# 92 sentra no heat, HELP!



## denismitchell (Nov 3, 2003)

I bought a 92 sentra and on the first day snow hit i discovered it had no heat, followed some advice on this forum first changing thermostat then the water pump (piece of cake) still no heat, top rad hose warm, lower one cold, help


----------



## HATEnFATE (Dec 24, 2002)

Is your car overheating? Is it getting up to operating temp?
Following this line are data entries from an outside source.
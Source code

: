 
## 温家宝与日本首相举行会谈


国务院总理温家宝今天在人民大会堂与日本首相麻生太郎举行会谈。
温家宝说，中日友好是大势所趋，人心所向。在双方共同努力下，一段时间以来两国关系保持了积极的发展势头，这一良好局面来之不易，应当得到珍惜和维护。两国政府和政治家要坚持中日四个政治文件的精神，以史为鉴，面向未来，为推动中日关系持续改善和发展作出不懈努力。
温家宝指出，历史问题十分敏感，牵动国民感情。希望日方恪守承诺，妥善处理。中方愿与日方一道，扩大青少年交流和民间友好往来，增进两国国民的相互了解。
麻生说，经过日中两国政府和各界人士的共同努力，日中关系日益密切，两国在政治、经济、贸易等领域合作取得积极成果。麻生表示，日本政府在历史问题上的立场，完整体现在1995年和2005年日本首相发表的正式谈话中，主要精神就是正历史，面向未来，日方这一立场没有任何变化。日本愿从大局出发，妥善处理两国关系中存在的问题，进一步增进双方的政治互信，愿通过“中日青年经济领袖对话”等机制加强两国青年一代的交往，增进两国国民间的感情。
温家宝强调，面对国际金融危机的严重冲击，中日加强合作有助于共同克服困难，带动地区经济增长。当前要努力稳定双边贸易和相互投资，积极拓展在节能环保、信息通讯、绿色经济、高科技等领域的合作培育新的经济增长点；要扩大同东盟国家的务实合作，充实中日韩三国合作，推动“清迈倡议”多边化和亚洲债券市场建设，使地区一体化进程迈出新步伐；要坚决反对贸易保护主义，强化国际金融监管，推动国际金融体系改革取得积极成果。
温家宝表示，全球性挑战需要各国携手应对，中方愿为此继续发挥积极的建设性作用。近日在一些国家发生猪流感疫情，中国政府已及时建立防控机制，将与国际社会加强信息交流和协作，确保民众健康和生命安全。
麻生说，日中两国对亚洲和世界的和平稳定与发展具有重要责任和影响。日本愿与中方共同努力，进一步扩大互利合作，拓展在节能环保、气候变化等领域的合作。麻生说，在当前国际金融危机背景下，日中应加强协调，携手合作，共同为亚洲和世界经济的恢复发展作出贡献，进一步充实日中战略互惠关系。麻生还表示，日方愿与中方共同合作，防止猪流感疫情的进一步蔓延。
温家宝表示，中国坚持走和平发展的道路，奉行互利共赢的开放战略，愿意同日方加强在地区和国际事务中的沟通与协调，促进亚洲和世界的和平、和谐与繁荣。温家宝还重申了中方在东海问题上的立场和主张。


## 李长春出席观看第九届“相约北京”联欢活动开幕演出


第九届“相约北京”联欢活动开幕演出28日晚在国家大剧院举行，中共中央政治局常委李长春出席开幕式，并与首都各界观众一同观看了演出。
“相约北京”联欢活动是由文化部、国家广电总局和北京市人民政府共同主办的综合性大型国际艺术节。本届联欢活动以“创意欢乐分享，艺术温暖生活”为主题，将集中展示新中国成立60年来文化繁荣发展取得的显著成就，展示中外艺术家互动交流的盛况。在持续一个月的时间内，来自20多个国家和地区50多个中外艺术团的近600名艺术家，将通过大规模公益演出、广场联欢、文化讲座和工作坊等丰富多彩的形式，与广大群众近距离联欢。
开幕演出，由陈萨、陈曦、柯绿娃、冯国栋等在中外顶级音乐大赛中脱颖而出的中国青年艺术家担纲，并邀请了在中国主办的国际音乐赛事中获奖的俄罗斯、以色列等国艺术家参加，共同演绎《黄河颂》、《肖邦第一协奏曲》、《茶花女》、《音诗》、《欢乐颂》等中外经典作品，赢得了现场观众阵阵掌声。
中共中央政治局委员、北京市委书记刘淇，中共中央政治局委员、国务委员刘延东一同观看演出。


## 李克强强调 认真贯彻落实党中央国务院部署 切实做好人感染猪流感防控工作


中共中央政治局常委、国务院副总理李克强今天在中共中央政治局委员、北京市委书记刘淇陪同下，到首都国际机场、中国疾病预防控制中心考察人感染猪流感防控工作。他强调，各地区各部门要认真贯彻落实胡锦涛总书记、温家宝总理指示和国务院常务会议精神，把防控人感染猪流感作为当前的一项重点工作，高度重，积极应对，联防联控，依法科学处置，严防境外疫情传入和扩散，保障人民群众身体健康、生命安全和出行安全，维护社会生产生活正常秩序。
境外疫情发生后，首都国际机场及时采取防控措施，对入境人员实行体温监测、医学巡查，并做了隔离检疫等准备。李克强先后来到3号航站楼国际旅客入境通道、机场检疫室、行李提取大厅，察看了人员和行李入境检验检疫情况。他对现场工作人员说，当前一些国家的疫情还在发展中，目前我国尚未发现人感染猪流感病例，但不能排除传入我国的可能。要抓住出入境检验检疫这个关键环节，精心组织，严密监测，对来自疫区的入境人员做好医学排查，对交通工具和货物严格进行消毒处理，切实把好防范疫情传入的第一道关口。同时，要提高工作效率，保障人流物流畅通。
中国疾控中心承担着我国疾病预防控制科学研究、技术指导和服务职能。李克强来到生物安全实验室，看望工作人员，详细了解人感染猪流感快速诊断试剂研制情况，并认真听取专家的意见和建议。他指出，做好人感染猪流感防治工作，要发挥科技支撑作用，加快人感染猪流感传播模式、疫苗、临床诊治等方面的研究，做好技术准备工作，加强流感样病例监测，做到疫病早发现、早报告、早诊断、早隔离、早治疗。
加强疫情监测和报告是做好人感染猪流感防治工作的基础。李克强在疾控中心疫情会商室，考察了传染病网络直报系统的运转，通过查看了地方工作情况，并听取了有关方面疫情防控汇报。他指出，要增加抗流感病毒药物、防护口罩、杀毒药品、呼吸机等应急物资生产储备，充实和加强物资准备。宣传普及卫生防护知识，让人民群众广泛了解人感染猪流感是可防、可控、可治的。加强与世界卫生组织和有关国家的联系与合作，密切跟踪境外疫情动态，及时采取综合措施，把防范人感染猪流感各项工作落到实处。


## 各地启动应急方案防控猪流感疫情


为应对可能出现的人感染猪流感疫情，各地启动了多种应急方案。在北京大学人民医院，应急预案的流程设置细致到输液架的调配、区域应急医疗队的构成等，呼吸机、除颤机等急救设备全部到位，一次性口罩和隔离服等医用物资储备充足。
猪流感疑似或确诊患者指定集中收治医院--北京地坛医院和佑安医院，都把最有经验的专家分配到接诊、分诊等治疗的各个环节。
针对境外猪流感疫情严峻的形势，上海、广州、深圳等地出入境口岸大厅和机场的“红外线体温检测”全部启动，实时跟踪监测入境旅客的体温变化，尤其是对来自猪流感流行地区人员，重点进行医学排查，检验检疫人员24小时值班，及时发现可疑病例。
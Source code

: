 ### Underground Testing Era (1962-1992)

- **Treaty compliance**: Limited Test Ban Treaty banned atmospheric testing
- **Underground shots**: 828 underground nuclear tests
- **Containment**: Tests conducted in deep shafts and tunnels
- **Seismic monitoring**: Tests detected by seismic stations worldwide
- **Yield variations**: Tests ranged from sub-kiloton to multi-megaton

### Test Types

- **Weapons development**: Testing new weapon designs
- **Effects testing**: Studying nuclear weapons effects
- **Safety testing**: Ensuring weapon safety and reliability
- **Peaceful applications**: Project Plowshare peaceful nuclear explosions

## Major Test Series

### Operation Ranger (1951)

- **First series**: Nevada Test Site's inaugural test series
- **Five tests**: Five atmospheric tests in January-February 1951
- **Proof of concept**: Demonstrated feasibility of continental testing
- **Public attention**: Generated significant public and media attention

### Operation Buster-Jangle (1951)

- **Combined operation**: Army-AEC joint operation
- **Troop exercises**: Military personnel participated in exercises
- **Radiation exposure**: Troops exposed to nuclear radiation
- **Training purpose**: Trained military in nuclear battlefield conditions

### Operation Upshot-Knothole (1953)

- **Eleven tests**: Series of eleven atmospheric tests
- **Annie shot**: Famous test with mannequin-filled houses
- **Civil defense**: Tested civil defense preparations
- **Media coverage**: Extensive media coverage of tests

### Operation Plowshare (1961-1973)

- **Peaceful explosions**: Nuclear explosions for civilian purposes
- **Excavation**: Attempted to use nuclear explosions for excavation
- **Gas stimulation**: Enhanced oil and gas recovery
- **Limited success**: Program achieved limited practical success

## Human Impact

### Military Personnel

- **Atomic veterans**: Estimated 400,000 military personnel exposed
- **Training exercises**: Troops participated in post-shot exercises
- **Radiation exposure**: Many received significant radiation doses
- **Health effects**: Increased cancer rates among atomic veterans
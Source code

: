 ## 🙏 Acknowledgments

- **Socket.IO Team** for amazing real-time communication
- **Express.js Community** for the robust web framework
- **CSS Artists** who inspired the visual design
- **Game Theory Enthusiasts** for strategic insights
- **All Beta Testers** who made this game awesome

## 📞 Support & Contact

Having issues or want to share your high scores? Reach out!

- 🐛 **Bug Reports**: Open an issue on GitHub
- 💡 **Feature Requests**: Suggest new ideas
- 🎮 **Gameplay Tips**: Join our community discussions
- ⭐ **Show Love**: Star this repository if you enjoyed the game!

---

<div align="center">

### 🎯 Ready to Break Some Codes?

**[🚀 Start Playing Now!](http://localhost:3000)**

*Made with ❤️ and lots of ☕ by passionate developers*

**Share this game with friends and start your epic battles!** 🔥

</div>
SR20DE? GA16DE? Need a little more info.


----------



## denismitchell (Nov 3, 2003)

no it is not overheating, i changed the thermostat because I didn't know if it had one plus inexpensive, didn't think it would solve problem, changed the wp because i did think it would solve problem. investigating heater core but need diagram to remove??? thanks in advance


----------



## denismitchell (Nov 3, 2003)

btw unfortanely it is a GA16DE?, i'm also looking for a diagram to remove the heater core, i'm told the dash has to come out??? anyone knows, i know of all the serious nissan fanatacs, some knows? thanks in a hurry for heat!


----------



## 92SentraWA (Nov 6, 2003)

im sure you checked this but make sure you are full on coolant, if ur coolant is low ur heater can not work


----------



## toolapcfan (Jul 10, 2002)

Send me your mailing info and I'll priority mail you a copy of the service manual on CD, won't cost you a penny. I pm'd you about this.


----------



## denismitchell (Nov 3, 2003)

awesome, how do i get my address to you? since i am new on this form, don't know if it is allowable for me to post it or my email address? please let me know asap and toolapcfan, you are a lifesaver? thanks in advance!


----------



## Gump (Jan 30, 2003)

lol, all heaters suck ass in these cars! There isnt one thing i havent gone through and check/ replaced and nothing helps! There just one for the rare things in these cars that are :lame:


----------



## Gsolo (Sep 11, 2003)

just a thought umm....is your linkage still in tact from the heater knob on the dash to the actual heater uhh..stuff? gota love my technical language


----------